## [EXERCISE AIM]
All that should come back is the lines of the data below from the one containing "README for Application/Data/cancer_cell_growth_prob_Moore" to the one containing "# Final project", inclusive, exactly as they stand.

Dataset entries
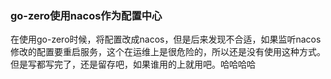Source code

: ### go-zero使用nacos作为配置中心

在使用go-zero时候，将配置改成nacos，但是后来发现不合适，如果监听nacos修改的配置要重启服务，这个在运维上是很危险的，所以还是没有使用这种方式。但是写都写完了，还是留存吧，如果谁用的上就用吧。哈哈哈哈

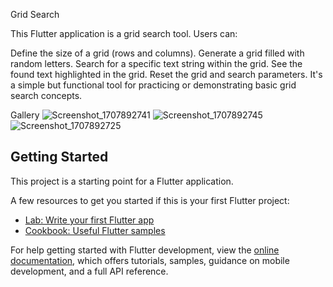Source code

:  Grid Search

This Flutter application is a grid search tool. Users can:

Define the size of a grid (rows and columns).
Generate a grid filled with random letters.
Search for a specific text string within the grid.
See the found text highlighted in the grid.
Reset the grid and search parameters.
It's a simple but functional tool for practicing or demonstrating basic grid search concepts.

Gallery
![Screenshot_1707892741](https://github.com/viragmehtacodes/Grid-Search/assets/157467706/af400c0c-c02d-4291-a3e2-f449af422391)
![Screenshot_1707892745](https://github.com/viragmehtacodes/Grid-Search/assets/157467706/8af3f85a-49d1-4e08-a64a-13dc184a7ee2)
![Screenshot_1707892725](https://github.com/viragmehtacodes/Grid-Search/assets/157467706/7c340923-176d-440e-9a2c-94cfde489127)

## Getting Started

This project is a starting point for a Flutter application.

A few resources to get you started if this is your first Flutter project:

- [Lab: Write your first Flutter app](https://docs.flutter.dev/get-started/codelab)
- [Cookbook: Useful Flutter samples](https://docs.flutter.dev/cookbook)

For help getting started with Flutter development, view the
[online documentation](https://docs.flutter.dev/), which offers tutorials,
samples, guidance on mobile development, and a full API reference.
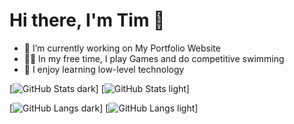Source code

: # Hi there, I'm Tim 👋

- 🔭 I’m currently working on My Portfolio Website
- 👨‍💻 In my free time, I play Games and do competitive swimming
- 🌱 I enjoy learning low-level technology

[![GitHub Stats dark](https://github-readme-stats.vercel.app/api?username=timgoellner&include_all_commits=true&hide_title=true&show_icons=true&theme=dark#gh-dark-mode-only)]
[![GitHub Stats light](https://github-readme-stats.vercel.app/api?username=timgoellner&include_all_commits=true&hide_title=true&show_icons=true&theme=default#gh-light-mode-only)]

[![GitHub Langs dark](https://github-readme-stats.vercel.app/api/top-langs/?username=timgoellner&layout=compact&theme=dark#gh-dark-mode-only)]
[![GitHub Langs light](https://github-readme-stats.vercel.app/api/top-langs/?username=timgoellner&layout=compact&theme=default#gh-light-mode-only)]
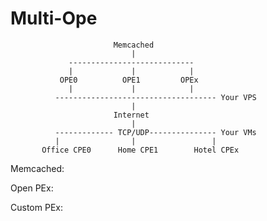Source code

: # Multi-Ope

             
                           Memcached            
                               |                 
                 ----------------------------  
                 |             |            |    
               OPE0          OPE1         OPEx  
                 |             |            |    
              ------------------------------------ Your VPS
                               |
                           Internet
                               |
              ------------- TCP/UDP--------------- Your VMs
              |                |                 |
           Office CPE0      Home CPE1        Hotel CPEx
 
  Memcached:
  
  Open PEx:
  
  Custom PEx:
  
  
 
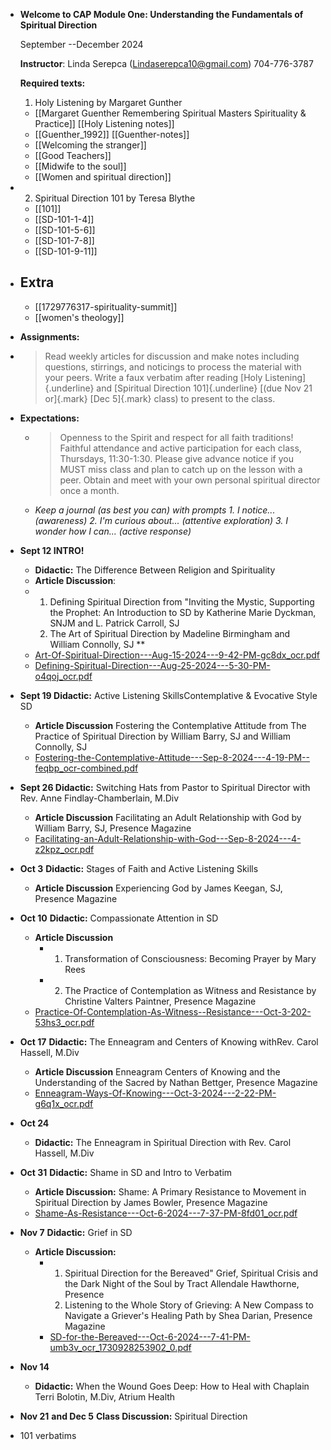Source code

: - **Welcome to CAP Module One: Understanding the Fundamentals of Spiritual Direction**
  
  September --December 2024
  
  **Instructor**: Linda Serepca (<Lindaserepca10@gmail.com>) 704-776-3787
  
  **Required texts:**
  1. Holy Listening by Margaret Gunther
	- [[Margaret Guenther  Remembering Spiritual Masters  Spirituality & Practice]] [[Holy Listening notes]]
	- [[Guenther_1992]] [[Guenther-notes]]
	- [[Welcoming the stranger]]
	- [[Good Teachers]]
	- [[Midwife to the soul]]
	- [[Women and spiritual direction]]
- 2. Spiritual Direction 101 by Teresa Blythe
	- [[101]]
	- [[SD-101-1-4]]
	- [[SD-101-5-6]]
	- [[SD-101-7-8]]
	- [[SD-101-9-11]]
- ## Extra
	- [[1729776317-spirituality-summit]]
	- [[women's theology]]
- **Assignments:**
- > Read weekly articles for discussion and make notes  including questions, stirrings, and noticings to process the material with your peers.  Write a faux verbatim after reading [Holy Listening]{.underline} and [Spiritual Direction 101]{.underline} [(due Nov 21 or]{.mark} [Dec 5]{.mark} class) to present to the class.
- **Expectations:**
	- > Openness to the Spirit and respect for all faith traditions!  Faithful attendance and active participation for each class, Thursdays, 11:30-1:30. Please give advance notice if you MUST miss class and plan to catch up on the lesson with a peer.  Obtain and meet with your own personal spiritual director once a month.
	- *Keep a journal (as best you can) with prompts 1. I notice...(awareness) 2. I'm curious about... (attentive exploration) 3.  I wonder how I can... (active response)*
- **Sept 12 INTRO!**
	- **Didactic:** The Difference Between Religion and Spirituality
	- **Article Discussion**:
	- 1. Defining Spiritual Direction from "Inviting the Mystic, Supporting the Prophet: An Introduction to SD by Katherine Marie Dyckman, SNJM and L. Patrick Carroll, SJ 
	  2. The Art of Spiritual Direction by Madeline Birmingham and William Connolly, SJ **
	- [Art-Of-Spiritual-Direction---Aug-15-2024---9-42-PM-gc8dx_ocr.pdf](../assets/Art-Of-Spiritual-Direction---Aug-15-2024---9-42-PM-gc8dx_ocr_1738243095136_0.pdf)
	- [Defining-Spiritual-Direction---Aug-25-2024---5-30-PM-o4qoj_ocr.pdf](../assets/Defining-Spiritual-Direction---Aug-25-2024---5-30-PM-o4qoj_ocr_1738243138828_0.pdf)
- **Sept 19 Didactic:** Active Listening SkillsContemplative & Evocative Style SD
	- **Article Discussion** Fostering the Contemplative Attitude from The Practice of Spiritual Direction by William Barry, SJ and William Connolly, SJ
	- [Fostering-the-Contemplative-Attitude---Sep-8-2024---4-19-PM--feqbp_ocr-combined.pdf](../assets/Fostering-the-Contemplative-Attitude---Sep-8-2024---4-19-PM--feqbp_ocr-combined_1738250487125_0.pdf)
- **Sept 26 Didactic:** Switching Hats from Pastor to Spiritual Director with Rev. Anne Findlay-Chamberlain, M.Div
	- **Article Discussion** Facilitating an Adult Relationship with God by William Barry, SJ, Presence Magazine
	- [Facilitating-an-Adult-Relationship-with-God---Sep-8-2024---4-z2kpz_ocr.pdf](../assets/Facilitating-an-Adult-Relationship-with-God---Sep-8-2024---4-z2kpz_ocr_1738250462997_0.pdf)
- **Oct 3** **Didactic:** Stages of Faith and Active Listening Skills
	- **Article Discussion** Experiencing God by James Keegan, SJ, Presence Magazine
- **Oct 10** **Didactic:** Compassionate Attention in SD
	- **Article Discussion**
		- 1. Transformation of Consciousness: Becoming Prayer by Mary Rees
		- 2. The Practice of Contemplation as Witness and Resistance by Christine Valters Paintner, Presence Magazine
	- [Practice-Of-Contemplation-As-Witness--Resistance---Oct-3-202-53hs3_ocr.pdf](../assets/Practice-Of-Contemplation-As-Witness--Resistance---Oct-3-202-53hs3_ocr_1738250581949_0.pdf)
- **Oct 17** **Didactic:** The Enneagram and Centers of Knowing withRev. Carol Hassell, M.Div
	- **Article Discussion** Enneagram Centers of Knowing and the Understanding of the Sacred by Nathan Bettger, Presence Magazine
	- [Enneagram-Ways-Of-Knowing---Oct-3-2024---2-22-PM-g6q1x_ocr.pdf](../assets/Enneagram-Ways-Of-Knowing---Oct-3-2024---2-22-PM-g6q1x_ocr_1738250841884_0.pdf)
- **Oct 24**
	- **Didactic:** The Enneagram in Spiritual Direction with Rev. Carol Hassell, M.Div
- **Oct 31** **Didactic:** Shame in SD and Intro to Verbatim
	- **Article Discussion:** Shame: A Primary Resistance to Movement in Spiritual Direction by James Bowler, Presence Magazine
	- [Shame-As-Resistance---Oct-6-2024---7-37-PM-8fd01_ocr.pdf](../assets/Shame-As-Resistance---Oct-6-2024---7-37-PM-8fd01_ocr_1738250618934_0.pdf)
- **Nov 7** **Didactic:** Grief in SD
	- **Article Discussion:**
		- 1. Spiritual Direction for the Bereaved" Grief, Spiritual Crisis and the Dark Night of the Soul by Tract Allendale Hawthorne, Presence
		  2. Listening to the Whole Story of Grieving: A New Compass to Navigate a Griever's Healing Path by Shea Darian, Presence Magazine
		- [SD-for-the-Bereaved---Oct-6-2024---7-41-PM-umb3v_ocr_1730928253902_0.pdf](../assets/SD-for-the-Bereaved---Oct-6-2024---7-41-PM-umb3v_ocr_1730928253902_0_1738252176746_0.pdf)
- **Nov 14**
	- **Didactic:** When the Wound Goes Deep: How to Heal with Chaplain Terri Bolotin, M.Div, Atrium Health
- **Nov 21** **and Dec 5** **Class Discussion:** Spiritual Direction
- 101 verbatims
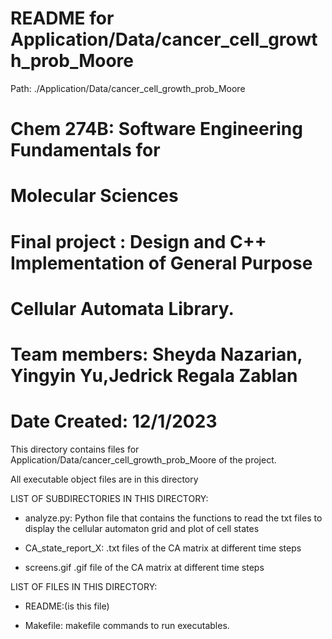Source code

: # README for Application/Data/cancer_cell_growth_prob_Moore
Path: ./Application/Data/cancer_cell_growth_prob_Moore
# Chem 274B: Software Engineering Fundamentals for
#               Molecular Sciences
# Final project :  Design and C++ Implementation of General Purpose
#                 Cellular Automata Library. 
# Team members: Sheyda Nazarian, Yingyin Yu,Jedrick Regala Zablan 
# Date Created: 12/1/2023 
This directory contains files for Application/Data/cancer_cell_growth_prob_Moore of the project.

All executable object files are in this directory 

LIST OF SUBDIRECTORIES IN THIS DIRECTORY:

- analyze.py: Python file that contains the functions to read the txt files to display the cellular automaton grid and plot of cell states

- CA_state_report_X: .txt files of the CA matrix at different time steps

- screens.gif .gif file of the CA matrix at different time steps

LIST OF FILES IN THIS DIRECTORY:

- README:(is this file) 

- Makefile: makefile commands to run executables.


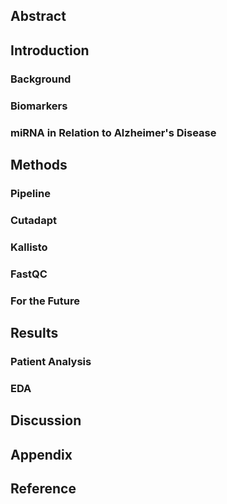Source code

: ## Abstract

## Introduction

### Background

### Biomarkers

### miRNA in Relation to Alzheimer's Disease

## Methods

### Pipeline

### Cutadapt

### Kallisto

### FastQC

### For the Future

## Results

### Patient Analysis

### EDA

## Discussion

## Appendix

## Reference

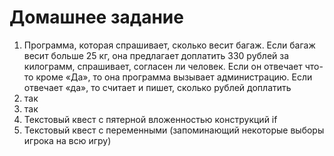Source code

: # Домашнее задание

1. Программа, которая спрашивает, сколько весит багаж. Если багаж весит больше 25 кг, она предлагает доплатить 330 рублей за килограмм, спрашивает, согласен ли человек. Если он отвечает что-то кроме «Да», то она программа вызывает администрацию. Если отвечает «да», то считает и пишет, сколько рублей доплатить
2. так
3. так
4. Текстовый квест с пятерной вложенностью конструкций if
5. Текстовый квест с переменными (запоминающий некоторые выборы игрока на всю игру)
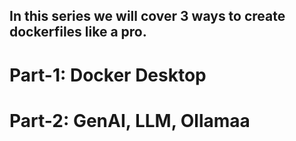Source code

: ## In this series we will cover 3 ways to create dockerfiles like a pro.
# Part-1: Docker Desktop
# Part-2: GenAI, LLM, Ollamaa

## [WRITTEN RESPONSE]
: # README for Application/Data/cancer_cell_growth_prob_Moore
Path: ./Application/Data/cancer_cell_growth_prob_Moore
# Chem 274B: Software Engineering Fundamentals for
#               Molecular Sciences
# Final project :  Design and C++ Implementation of General Purpose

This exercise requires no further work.